Try it
If a line in the data below contains the word "dung", copy it out.
==== Material for this task ====
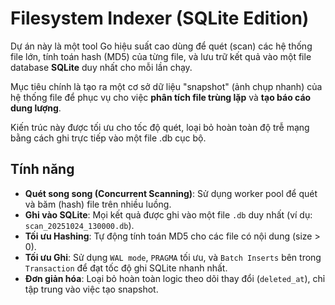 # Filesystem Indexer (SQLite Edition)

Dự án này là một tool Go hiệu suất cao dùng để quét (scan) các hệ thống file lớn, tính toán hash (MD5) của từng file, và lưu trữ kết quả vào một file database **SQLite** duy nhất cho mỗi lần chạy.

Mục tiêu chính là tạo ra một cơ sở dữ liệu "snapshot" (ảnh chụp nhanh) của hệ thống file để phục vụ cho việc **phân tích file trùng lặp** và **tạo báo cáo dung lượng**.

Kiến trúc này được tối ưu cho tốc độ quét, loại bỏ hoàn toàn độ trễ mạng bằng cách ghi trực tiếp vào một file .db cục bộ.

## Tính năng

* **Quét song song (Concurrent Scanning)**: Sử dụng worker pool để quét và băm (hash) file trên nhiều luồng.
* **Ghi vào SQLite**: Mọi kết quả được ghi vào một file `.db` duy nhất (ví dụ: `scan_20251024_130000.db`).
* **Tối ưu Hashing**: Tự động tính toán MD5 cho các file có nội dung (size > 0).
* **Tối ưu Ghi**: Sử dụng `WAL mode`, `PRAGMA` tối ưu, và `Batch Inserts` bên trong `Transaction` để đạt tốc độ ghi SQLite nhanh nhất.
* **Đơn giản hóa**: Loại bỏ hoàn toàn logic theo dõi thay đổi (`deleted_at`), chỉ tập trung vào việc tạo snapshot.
====
==== Material for this task ====
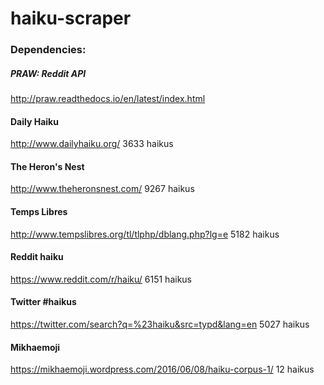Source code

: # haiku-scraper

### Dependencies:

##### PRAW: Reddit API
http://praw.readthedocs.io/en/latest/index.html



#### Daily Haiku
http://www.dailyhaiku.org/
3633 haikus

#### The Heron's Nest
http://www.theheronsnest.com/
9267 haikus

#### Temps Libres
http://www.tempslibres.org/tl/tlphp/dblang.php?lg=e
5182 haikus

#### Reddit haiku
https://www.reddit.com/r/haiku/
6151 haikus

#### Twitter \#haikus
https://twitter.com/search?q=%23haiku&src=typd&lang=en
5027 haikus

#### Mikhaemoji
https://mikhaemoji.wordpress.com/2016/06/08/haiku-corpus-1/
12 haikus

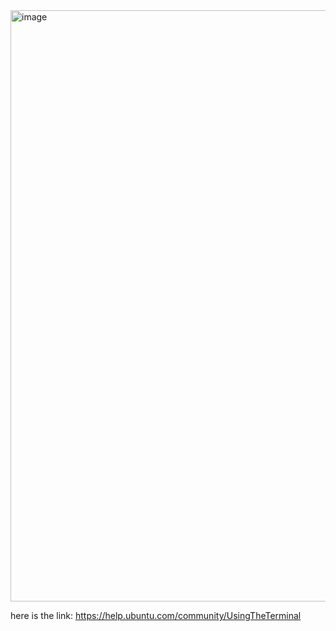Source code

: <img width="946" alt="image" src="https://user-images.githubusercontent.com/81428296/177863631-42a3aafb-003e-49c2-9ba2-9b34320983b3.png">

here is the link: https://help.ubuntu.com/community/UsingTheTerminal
====
Solution
Mục tiêu chính là tạo ra một cơ sở dữ liệu "snapshot" (ảnh chụp nhanh) của hệ thống file để phục vụ cho việc **phân tích file trùng lặp** và **tạo báo cáo dung lượng**.
* **Tối ưu Hashing**: Tự động tính toán MD5 cho các file có nội dung (size > 0).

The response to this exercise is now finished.